> Required work:
Look for "Group" in the material below and show each line that contains it.

==== Source material ====

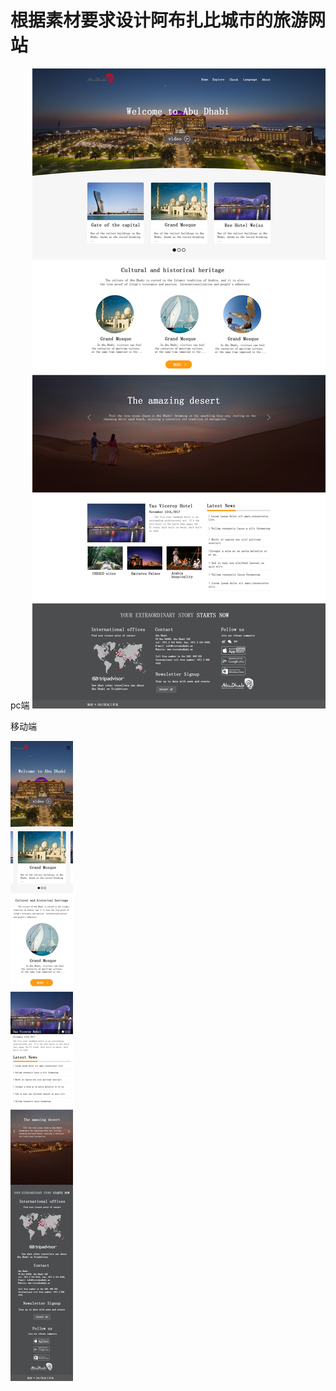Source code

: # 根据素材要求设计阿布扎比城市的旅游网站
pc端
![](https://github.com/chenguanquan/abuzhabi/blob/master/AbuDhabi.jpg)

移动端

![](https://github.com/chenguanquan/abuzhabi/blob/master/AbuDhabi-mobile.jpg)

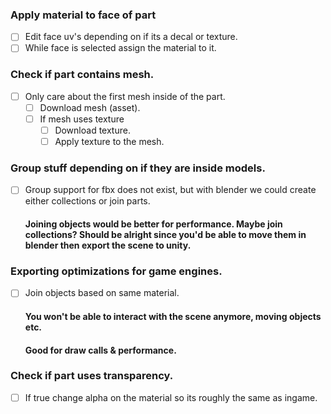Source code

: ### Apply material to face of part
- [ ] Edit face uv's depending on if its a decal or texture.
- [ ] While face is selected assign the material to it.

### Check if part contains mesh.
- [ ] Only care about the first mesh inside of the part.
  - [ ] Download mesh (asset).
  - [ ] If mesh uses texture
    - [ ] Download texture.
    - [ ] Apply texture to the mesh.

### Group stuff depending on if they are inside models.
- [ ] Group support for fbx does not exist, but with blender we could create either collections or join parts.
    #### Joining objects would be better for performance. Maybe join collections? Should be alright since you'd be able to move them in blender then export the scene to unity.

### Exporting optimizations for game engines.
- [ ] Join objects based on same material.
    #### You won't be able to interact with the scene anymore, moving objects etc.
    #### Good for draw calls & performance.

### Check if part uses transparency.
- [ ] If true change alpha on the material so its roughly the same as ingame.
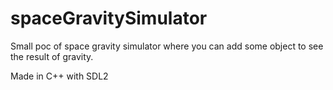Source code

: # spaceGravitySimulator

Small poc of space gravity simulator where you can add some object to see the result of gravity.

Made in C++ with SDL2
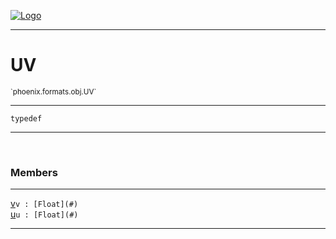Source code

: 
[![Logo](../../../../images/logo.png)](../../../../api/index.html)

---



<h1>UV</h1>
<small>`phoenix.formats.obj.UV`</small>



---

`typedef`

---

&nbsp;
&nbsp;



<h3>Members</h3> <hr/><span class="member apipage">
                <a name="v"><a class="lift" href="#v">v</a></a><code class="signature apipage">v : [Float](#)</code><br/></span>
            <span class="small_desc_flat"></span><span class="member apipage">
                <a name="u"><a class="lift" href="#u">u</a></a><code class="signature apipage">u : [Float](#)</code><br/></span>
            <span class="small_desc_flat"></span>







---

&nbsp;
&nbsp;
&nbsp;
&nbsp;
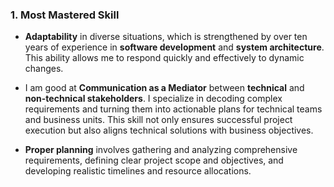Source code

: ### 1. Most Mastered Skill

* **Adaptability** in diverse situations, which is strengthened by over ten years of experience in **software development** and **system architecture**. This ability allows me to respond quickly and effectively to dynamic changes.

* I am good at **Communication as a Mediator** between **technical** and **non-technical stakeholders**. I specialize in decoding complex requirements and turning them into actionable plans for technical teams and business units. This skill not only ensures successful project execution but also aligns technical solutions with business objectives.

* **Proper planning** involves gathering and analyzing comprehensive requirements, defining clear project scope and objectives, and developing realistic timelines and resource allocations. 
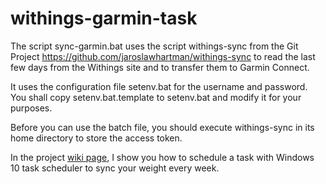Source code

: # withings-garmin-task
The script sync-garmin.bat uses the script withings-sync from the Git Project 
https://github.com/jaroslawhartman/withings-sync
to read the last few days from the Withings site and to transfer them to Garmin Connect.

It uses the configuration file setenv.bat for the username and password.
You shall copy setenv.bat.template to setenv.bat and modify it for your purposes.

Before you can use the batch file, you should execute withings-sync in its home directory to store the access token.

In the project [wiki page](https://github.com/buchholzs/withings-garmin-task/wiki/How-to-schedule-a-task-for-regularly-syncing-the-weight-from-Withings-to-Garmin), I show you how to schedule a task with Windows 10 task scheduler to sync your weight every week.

====
==== Source material ====

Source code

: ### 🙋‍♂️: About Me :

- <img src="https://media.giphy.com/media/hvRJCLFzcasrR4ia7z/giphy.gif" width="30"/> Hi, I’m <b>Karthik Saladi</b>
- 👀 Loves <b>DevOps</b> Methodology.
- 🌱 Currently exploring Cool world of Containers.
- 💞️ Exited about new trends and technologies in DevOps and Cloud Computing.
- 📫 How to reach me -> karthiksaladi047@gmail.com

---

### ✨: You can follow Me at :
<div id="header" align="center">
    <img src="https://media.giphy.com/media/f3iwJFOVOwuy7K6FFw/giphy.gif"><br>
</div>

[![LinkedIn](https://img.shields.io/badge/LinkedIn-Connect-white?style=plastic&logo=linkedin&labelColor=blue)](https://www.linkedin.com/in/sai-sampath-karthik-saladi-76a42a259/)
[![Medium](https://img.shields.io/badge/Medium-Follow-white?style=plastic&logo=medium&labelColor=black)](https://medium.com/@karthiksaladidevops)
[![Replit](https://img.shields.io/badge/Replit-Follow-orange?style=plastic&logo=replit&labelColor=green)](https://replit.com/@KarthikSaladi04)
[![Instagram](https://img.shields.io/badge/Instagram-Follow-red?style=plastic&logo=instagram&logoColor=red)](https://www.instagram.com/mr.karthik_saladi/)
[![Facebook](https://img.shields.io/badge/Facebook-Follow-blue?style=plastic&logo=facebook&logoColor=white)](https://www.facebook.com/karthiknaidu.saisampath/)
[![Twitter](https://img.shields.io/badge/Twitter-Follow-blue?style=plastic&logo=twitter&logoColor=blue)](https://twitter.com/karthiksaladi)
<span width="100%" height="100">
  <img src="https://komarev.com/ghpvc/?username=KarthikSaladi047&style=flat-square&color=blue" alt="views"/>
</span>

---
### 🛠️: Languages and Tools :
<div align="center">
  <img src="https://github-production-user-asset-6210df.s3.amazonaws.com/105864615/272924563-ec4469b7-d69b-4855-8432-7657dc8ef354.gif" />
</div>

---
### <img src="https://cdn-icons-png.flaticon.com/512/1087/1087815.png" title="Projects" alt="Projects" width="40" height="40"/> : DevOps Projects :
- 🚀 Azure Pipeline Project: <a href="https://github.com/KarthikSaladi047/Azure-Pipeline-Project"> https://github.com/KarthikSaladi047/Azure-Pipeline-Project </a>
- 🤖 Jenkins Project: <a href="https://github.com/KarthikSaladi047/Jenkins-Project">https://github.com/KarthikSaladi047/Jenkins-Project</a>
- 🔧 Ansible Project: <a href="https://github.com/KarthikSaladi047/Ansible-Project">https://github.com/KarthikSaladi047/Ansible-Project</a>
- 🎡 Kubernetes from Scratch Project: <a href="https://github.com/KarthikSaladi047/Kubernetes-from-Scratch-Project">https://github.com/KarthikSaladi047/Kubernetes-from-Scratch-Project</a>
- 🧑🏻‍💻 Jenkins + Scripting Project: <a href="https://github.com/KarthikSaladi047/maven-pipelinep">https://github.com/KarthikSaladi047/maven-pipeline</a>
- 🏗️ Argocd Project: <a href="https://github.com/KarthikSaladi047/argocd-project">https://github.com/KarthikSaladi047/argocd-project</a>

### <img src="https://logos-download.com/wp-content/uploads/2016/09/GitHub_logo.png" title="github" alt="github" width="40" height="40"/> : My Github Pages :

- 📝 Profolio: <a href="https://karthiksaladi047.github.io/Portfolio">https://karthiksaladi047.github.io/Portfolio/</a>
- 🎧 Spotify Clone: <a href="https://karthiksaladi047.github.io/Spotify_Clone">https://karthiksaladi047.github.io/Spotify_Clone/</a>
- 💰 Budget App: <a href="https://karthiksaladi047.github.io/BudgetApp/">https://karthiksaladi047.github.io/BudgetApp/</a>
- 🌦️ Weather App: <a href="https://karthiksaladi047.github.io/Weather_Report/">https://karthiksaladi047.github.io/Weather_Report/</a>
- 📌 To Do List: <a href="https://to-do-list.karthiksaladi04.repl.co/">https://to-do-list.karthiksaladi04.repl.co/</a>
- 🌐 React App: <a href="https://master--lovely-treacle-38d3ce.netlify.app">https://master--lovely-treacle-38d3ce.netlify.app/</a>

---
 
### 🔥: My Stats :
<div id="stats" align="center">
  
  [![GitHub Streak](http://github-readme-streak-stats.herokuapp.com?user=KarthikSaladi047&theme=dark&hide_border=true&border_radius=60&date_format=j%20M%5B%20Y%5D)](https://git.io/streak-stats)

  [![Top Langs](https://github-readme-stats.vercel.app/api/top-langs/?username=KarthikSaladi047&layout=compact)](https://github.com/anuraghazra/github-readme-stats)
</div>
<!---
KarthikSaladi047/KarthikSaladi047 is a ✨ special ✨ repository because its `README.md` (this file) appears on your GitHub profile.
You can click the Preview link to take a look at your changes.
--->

====
==== Source material ====

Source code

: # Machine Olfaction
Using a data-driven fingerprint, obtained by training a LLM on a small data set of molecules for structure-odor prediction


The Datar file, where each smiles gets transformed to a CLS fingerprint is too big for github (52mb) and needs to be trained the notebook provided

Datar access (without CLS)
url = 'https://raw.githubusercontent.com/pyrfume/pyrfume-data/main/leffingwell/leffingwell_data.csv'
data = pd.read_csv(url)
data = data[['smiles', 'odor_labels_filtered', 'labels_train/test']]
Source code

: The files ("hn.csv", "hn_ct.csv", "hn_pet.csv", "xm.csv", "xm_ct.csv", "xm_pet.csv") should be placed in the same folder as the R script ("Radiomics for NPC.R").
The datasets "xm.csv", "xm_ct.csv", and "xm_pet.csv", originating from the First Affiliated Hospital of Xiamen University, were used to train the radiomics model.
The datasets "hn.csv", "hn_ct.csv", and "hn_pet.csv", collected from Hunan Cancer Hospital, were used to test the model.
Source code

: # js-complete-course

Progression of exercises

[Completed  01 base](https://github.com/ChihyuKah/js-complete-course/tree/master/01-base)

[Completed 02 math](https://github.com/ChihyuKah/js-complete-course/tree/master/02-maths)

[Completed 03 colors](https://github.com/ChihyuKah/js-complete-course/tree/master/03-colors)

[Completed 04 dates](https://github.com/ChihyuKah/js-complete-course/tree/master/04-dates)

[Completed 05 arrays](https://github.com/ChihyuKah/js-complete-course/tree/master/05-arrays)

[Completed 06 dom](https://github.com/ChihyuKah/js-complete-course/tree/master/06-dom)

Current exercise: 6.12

====

> Answer to this task:
### Group stuff depending on if they are inside models.
- [ ] Group support for fbx does not exist, but with blender we could create either collections or join parts.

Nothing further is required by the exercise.